Orr was accused of enabling Scamehorn and of sexual harassment himself. He was investigated by Title IX, and while not found to have violated any policies, he stepped down as director, though he continues to be a professor.

When The Daily reported on allegations against Orr, an estimated 500 copies of the paper were stolen from buildings in the fine arts area of campus, and then-interim director Judith Pender sent an email to drama faculty calling the story a “horrible smear campaign” that contained “inaccuracies and outright lies.”

Last winter, things worsened for Schackmann. She stopped eating and started having suicidal ideation. This April, Schackmann was admitted to the Chicago Behavioral Mental Health Hospital.

Though Schackmann did not want to go, she said six days spent in the all-women’s ward was “the best thing” she ever did.

“The biggest thing I got out of it was, ‘If you don’t deal with this stuff, you’re going to die,’” Schackmann said. “It really forced me to be honest about the fact that I wasn’t over it, and I had almost a decade of trauma stored in my brain that I hadn’t processed, and that was really affecting my everyday life.”

Today, she is regularly seeing a therapist and taking medication.

Schackmann said one of her biggest issues with the way sexual harassment and sexual assault are talked about is that people focus on the perpetrator and largely ignore the system that enabled them to prey on someone.

“There’s a reason these relationships developed or were allowed to develop, were allowed to flourish and keep going, is because … people didn’t care enough to stop them,” Schackmann said. “So while I’m glad that Matthew has now been removed … until we really talk about the core issues of this, it’s never going to get resolved.”

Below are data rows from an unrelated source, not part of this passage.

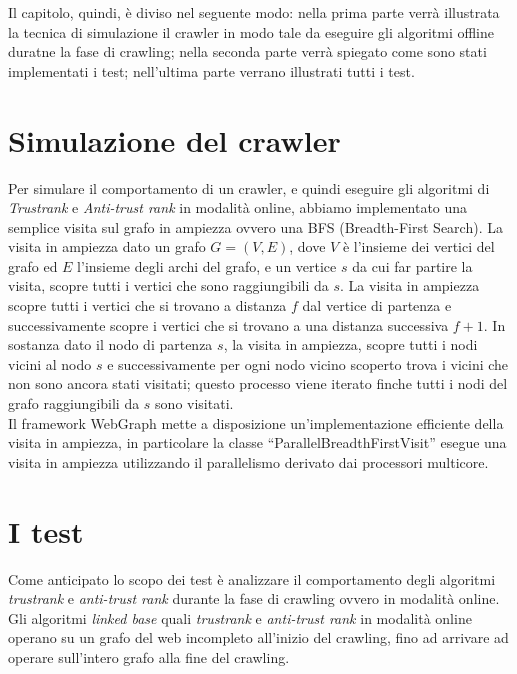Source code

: Il capitolo, quindi, è diviso nel seguente modo: nella prima parte verrà illustrata la tecnica di simulazione il crawler in modo tale da eseguire gli algoritmi offline duratne la fase di crawling; nella seconda parte verrà spiegato come sono stati implementati i test; nell'ultima parte verrano illustrati tutti i test.

\section{Simulazione del crawler}
Per simulare il comportamento di un crawler, e quindi eseguire gli algoritmi di \textit{Trustrank} e \textit{Anti-trust rank} in modalità online, abbiamo implementato una semplice visita sul grafo in ampiezza ovvero una BFS \cite{bfsCormen} (Breadth-First Search). La visita in ampiezza dato un grafo \(G=(V,E)\), dove \(V\) è l'insieme dei vertici del grafo ed \(E\) l'insieme degli archi del grafo, e un vertice \(s\) da cui far partire la visita, scopre tutti i vertici che sono raggiungibili da \(s\). La visita in ampiezza scopre tutti i vertici che si trovano a distanza \(f\) dal vertice di partenza e successivamente scopre i vertici che si trovano a una distanza successiva \(f+1\). In sostanza dato il nodo di partenza \(s\), la visita in ampiezza, scopre tutti i nodi vicini al nodo \(s\) e successivamente per ogni nodo vicino scoperto trova i vicini che non sono ancora stati visitati; questo processo viene iterato finche tutti i nodi del grafo raggiungibili da \(s\) sono visitati. \\
Il framework WebGraph mette a disposizione un'implementazione efficiente della visita in ampiezza, in particolare  la classe ``ParallelBreadthFirstVisit'' esegue una visita in ampiezza utilizzando il parallelismo derivato dai processori multicore.

\section{I test}
Come anticipato lo scopo dei test è analizzare il comportamento degli algoritmi \textit{trustrank} e \textit{anti-trust rank} durante la fase di crawling ovvero in modalità online. Gli algoritmi \textit{linked base} quali \textit{trustrank} e \textit{anti-trust rank} in modalità online operano su un grafo del web incompleto all'inizio del crawling, fino ad arrivare ad operare sull'intero grafo alla fine del crawling.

Both Schackmann and Reid hope that by making her story public, today’s students, both in OU’s School of Drama and beyond, gain a better perspective of those in charge and make sure things like this don’t happen again.

“Eventually, I realized through talking to other actors (in Chicago), that what happened to me wasn’t normal,” Schackmann said. “And that the School of Drama wasn’t normal.”

“It was abusive. And maybe I didn’t hate acting — maybe I just hated that I had been raped and abused, and no one cared.”